Syncer: a caching FUSE based filesystem in Rust

happybeing · June 27, 2020, 11:46am

This could mean terabytes of SAFE files available on your local PC as fast as if they were stored on your local drive.

Syncer is a FUSE based caching filesystem built in Rust using ssh/rsync on a storage server. Designed to provide locally cached access to terabytes of data stored remotely, where you only have a few GB locally, fast as a local disk but more CPU intensive.

Syncer looks MAIDforSAFE. Could be a better SAFE Drive, get in touch if you fancy collaborating or taking this on. I’m not up to speed on Rust but could help out if anyone would like to pick this up.

dirvine · June 27, 2020, 1:04pm

This is as we imagined way back in FUSE days. It could be very very good for us.

happybeing · June 27, 2020, 1:29pm

I’ve reached out to the author. No changes for 18 months except for updating the github build scripts in March this year, so I’m hopeful.

It builds and my immediate impression is good. I note that his brief design is clear - uses hashed chunks which are deduplicated and pushed out to read-only slaves . Have a quick read of DESIGN.md.

The build generates a syncer.d daemon which contains:

/home/mrh/src/fuse/syncer/target/debug/syncer: /home/mrh/src/fuse/syncer/src/backingstore/blobstorage.rs /home/mrh/src/fuse/syncer/src/backingstore/metadatadb.rs /home/mrh/src/fuse/syncer/src/backingstore/mod.rs /home/mrh/src/fuse/syncer/src/backingstore/rsync.rs /home/mrh/src/fuse/syncer/src/config.rs /home/mrh/src/fuse/syncer/src/filesystem/entry.rs /home/mrh/src/fuse/syncer/src/filesystem/mod.rs /home/mrh/src/fuse/syncer/src/filesystem/vclock.rs /home/mrh/src/fuse/syncer/src/lib.rs /home/mrh/src/fuse/syncer/src/main.rs /home/mrh/src/fuse/syncer/src/rwhashes.rs /home/mrh/src/fuse/syncer/src/settings.rs

So it may be interesting to try and include something in ./backingstore for SAFE.

Getting a bit out of my depth now, but that’s where it looks interesting so far.

danda · June 27, 2020, 4:54pm

Thanks for the link. I will check it out.

I have also been brainstorming about integrating with OS filesystem calls, and looked at a couple other rust fuse projects already.

One issue at present is that the FileContainer code/api is oriented around a flat list of files, not a tree structure the way that a filesystem is. This results in some inefficiences, and extra filtering steps. And we don’t provide an API like a normal filesystem, eg open_dir, read_dir, mkdir, etc, etc.

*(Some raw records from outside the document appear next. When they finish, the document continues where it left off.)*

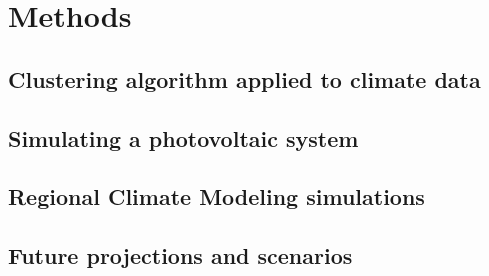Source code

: \chapter{Methods\label{cha:methods}}
\section{Clustering algorithm applied to climate data}
\section{Simulating a photovoltaic system}
\section{Regional Climate Modeling simulations}
\section{Future projections and scenarios}
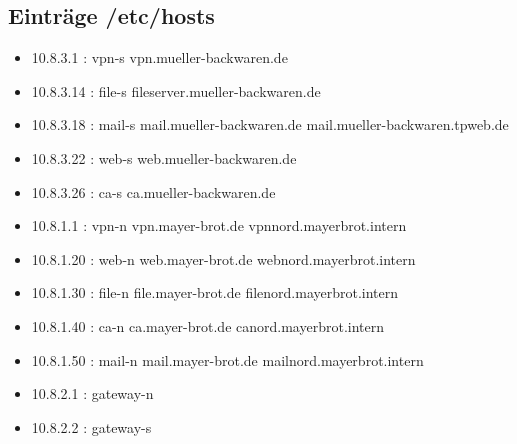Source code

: \subsection{Einträge /etc/hosts}
\begin{itemize}
  \item 10.8.3.1 : vpn-s vpn.mueller-backwaren.de
  \item 10.8.3.14 : file-s fileserver.mueller-backwaren.de
  \item 10.8.3.18 : mail-s mail.mueller-backwaren.de mail.mueller-backwaren.tpweb.de
  \item 10.8.3.22 : web-s web.mueller-backwaren.de
  \item 10.8.3.26 : ca-s ca.mueller-backwaren.de
  \item 10.8.1.1 : vpn-n vpn.mayer-brot.de vpnnord.mayerbrot.intern
  \item 10.8.1.20 : web-n web.mayer-brot.de webnord.mayerbrot.intern
  \item 10.8.1.30 : file-n file.mayer-brot.de filenord.mayerbrot.intern
  \item 10.8.1.40 : ca-n ca.mayer-brot.de canord.mayerbrot.intern
  \item 10.8.1.50 : mail-n mail.mayer-brot.de mailnord.mayerbrot.intern
  \item 10.8.2.1 : gateway-n
  \item 10.8.2.2 : gateway-s
\end{itemize}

A couple weeks back I made a quick prototype (in an interpreted languge) of a tree based in-mem API that can read from and write out to a flat FileContainer. The serialization is a separate layer, so I also made a serialization as a json tree.

After I made that little protoype, I was looking at an in-memory FUSE library in rust, and thinking about how to integrate it.

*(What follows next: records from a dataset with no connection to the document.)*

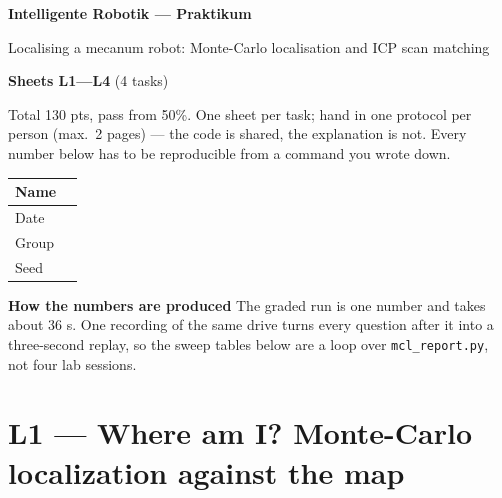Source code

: \documentclass[a4paper,10pt]{article}
\begin{document}
\begin{center}\large\bfseries Intelligente Robotik --- Praktikum\end{center}
\vspace{-6pt}\begin{center}Localising a mecanum robot: Monte-Carlo localisation and ICP scan matching\end{center}
\vspace{2pt}
\noindent\begin{minipage}[t]{0.60\textwidth}\raggedright
\textbf{Sheets L1---L4}          (4 tasks)

Total 130 pts, pass from 50\%. One sheet per task; hand in one protocol per person (max.\ 2 pages) --- the code is shared, the explanation is not. Every number below has to be reproducible from a command you wrote down.
\end{minipage}\hfill\begin{minipage}[t]{0.38\textwidth}
\begin{tabular}{|l|p{3.6cm}|}
\hline
Name & \rule{0pt}{1.4em} \\
\hline
Date & \rule{0pt}{1.4em} \\
\hline
Group & \rule{0pt}{1.4em} \\
\hline
Seed & \rule{0pt}{1.4em} \\
\hline
\end{tabular}
\end{minipage}
\vspace{4pt}

\vspace{2pt}\noindent\textbf{How the numbers are produced}
The graded run is one number and takes about 36 s. One recording of the same drive turns every question after it into a three-second replay, so the sweep tables below are a loop over \texttt{mcl\_report.py}, not four lab sessions.
\vspace{2pt}{\small
\begin{verbatim}
./tools/run_lab.sh grade --task mcl_production --controller student/mcl_template.py --headless
OHM_RECORD=/tmp/l1.jsonl ./tools/run_lab.sh grade --task mcl_production \
        --controller tools/record_scans.py --headless            # one drive, everything it saw
./tools/mcl_report.py /tmp/l1.jsonl --particles 250 --stride 1 --sigma-z 0.5 --timing
\end{verbatim}
}
\vspace{6pt}

\section{L1 --- Where am I? Monte-Carlo localization against the map}
\end{document}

It is definitely an area I would like to explore more, perhaps after finishing up the glob() support.

KafkaLee · June 27, 2020, 6:03pm

how this Syncer is maid for safe? maidsafe already have a good caching mechanism? no?

happybeing · June 27, 2020, 6:31pm

@danda I’ve done a review of the code and here are my notes:

Syncer Operation

Syncer creates an on disk filesystem in a local directory which is initialised using:

   syncer init local_dir remote_source max_local_size_MB

The local directory holds:

./config - a configuration file
./data/blobs/ - a directory holding 1MB blobs (content addressable chunks with content hash file name). See blobstorage.rs
./data/nodes/ - a directory holding filesystem metadata stored as a file for each node (inode?). See blobstorage.rs
./metadata.sqlite3 - a file holding the database of metadata for the whole filesystem (directories, files, symlinks etc and their corresponding nodes and blobs)

The storage is implemented by a Backingstore which stores blobs and nodes to disk and remote, and retrieves deleted blobs from the remote when needed. Synchronisation to and from the remote is done using rsync commands.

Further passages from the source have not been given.